The above spin-transfer torque (STT) effect can be used for various applications including STT magnetic random access memory (MRAM) circuits and devices. For example, as illustrated in FIG. 1, a STT-MRAM circuit can include a magnetic tunnel junction (MTJ) as a magnetoresistive element formed of two or more thin film ferromagnetic layers or electrodes, which are usually referred to as the free magnetic layer (FL) having a magnetic moment that can be switched or changed and the pinned magnetic layer (PL) whose magnetic moment is fixed in direction. The free magnetic layer (FL) and the pinned magnetic layer (PL) are separated by an insulating barrier layer (e.g., a MgO layer) that is sufficiently thin to allow electrons to transit through the barrier layer via quantum mechanical tunneling when an electrical bias voltage is applied between the electrodes. The electrical resistance across the MTJ depends upon the relative magnetic orientations of the PL and FL layers. The magnetic moment of the FL can be switched between two stable orientations in the FL. The resistance across the MTJ exhibits two different values under the two relative magnetic orientations of the PL and FL layers, which can be used to represent two binary states “1” and “0” for binary data storage, or, alternatively, for binary logic applications. The magnetoresistance of this element is used to read out this binary information from the memory or logic cell.

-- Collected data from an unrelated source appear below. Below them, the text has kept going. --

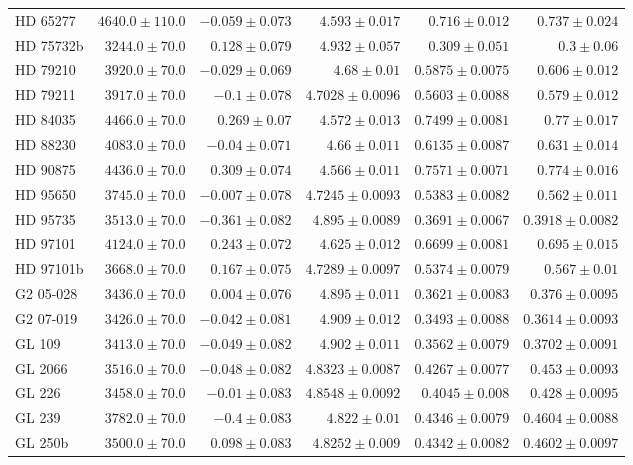 \begin{longtable*}{lrrrrr}
HD 65277 & $4640.0\pm 110.0$ & $-0.059\pm 0.073$ & $4.593\pm 0.017$ & $0.716\pm 0.012$ & $0.737\pm 0.024$ \\ 
HD 75732b & $3244.0\pm 70.0$ & $0.128\pm 0.079$ & $4.932\pm 0.057$ & $0.309\pm 0.051$ & $0.3\pm 0.06$ \\ 
HD 79210 & $3920.0\pm 70.0$ & $-0.029\pm 0.069$ & $4.68\pm 0.01$ & $0.5875\pm 0.0075$ & $0.606\pm 0.012$ \\ 
HD 79211 & $3917.0\pm 70.0$ & $-0.1\pm 0.078$ & $4.7028\pm 0.0096$ & $0.5603\pm 0.0088$ & $0.579\pm 0.012$ \\ 
HD 84035 & $4466.0\pm 70.0$ & $0.269\pm 0.07$ & $4.572\pm 0.013$ & $0.7499\pm 0.0081$ & $0.77\pm 0.017$ \\ 
HD 88230 & $4083.0\pm 70.0$ & $-0.04\pm 0.071$ & $4.66\pm 0.011$ & $0.6135\pm 0.0087$ & $0.631\pm 0.014$ \\ 
HD 90875 & $4436.0\pm 70.0$ & $0.309\pm 0.074$ & $4.566\pm 0.011$ & $0.7571\pm 0.0071$ & $0.774\pm 0.016$ \\ 
HD 95650 & $3745.0\pm 70.0$ & $-0.007\pm 0.078$ & $4.7245\pm 0.0093$ & $0.5383\pm 0.0082$ & $0.562\pm 0.011$ \\ 
HD 95735 & $3513.0\pm 70.0$ & $-0.361\pm 0.082$ & $4.895\pm 0.0089$ & $0.3691\pm 0.0067$ & $0.3918\pm 0.0082$ \\ 
HD 97101 & $4124.0\pm 70.0$ & $0.243\pm 0.072$ & $4.625\pm 0.012$ & $0.6699\pm 0.0081$ & $0.695\pm 0.015$ \\ 
HD 97101b & $3668.0\pm 70.0$ & $0.167\pm 0.075$ & $4.7289\pm 0.0097$ & $0.5374\pm 0.0079$ & $0.567\pm 0.01$ \\ 
G2 05-028 & $3436.0\pm 70.0$ & $0.004\pm 0.076$ & $4.895\pm 0.011$ & $0.3621\pm 0.0083$ & $0.376\pm 0.0095$ \\ 
G2 07-019 & $3426.0\pm 70.0$ & $-0.042\pm 0.081$ & $4.909\pm 0.012$ & $0.3493\pm 0.0088$ & $0.3614\pm 0.0093$ \\ 
GL 109 & $3413.0\pm 70.0$ & $-0.049\pm 0.082$ & $4.902\pm 0.011$ & $0.3562\pm 0.0079$ & $0.3702\pm 0.0091$ \\ 
GL 2066 & $3516.0\pm 70.0$ & $-0.048\pm 0.082$ & $4.8323\pm 0.0087$ & $0.4267\pm 0.0077$ & $0.453\pm 0.0093$ \\ 
GL 226 & $3458.0\pm 70.0$ & $-0.01\pm 0.083$ & $4.8548\pm 0.0092$ & $0.4045\pm 0.008$ & $0.428\pm 0.0095$ \\ 
GL 239 & $3782.0\pm 70.0$ & $-0.4\pm 0.083$ & $4.822\pm 0.01$ & $0.4346\pm 0.0079$ & $0.4604\pm 0.0088$ \\ 
GL 250b & $3500.0\pm 70.0$ & $0.098\pm 0.083$ & $4.8252\pm 0.009$ & $0.4342\pm 0.0082$ & $0.4602\pm 0.0097$ \\ 

\end{longtable*}
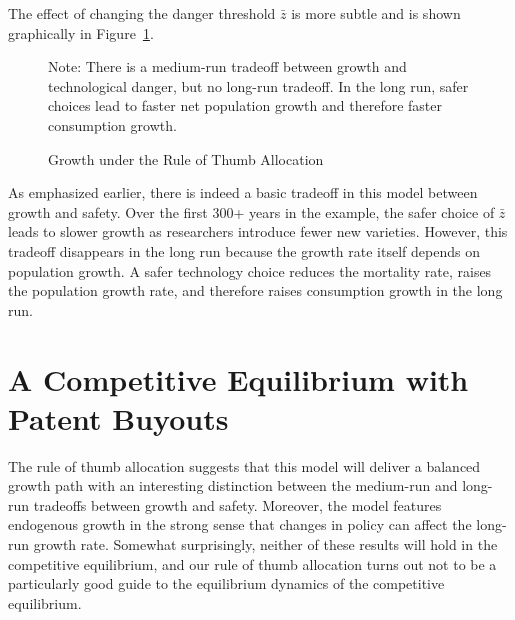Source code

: \documentclass[12pt,twoside]{article}
\newcommand{\cn}[1]{\citet*{#1}}
\newcommand{\fignote}[2]{\begin{center}\parbox[c]{#1}{\footnotesize #2} \end{center}}
\begin{document}
The effect of changing the danger threshold $\bar{z}$ is more subtle
and is shown graphically in Figure~\ref{fig:rule}.
\begin{figure}[tp]
\caption{Growth under the Rule of Thumb Allocation}
\label{fig:rule}
\fignote{4.5in}{Note: There is a medium-run tradeoff between growth and
  technological danger, but no long-run tradeoff.  In the long run,
  safer choices lead to faster net population growth and therefore
  faster consumption growth.}
\end{figure} 
As emphasized earlier, there is indeed a basic tradeoff in this model
between growth and safety.  Over the first 300+ years in the example,
the safer choice of $\bar{z}$ leads to slower growth as researchers
introduce fewer new varieties.  However, this tradeoff disappears in the
long run because the growth rate itself depends on population growth.  A
safer technology choice reduces the mortality rate, raises the
population growth rate, and therefore raises consumption growth in the
long run.



\section{A Competitive Equilibrium with Patent Buyouts}

The rule of thumb allocation suggests that this model will deliver a
balanced growth path with an interesting distinction between the
medium-run and long-run tradeoffs between growth and safety.  Moreover,
the model features endogenous growth in the strong sense that changes in
policy can affect the long-run growth rate.  Somewhat surprisingly,
neither of these results will hold in the competitive equilibrium, and
our rule of thumb allocation turns out not to be a particularly good
guide to the equilibrium dynamics of the competitive equilibrium.
\end{document}
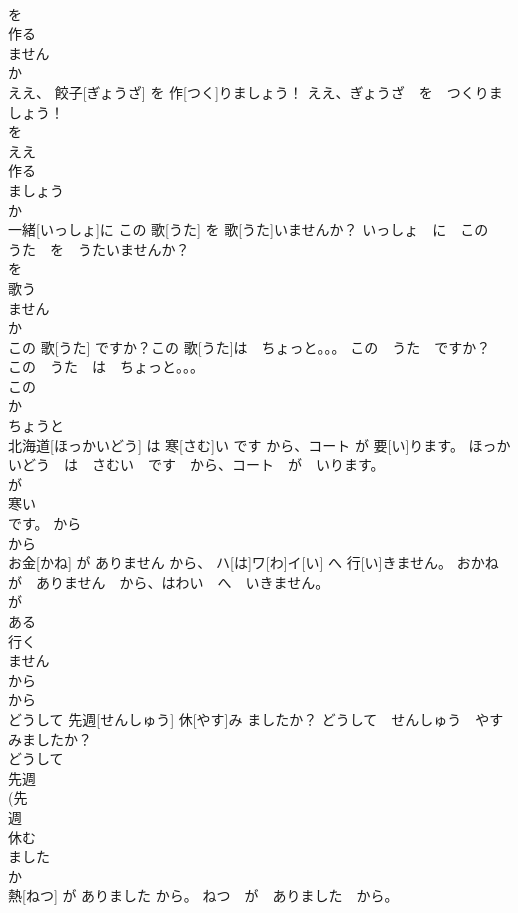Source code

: \documentclass[8pt]{extreport}
\begin{document}
\begin{CJK}{UTF8}{min}
\\	を 
\\	作る 
\\	ません 
\\	か 
\\	ええ、 餃子[ぎょうざ] を 作[つく]りましょう！	ええ、ぎょうざ　を　つくりましょう！	
\\	を 
\\	ええ 
\\	作る 
\\	ましょう 
\\	か 
\\	一緒[いっしょ]に この 歌[うた] を 歌[うた]いませんか？	いっしょ　に　この　うた　を　うたいませんか？	
\\	を 
\\	歌う 
\\	ません 
\\	か 
\\	この 歌[うた] ですか？この 歌[うた]は　ちょっと。。。	この　うた　ですか？　この　うた　は　ちょっと。。。	
\\	この 
\\	か 
\\	ちょうと 
\\	北海道[ほっかいどう] は 寒[さむ]い です から、コート が 要[い]ります。	ほっかいどう　は　さむい　です　から、コート　が　いります。	
\\	が 
\\	寒い 
\\	です。	から 
\\	から 
\\	お金[かね] が ありません から、 ハ[は]ワ[わ]イ[い] へ 行[い]きません。	おかね　が　ありません　から、はわい　へ　いきません。	
\\	が 
\\	ある 
\\	行く 
\\	ません 
\\	から 
\\	から 
\\	どうして 先週[せんしゅう] 休[やす]み ましたか？	どうして　せんしゅう　やすみましたか？	
\\	どうして 
\\	先週 
\\	(先 
\\	週 
\\	休む 
\\	ました 
\\	か 
\\	熱[ねつ] が ありました から。	ねつ　が　ありました　から。	

\end{CJK}
\end{document}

In various STT-MRAM and other circuits, the MTJ is a 2-terminal MTJ circuit that directs a current from one terminal through the tunnel barrier to the other terminal. FIG. 1 further illustrates this 2-terminal circuit configuration where a 2-terminal control circuit is coupled to the terminals on two sides of the MTJ. In a write operation, the 2-terminal control circuit sends a sufficiently large write current in a selected current flow direction from one terminal through the barrier layer to the other terminal through the barrier layer to set the magnetic orientation of the free layer relative to the reference layer representing a desired binary state. In a read operation, the 2-terminal control circuit uses the same two terminals to send a read current which is less than the large write current through the barrier layer to measure the resistance across the MTJ corresponding to a stored bit under a particular relative magnetic orientation of the PL and FL layers.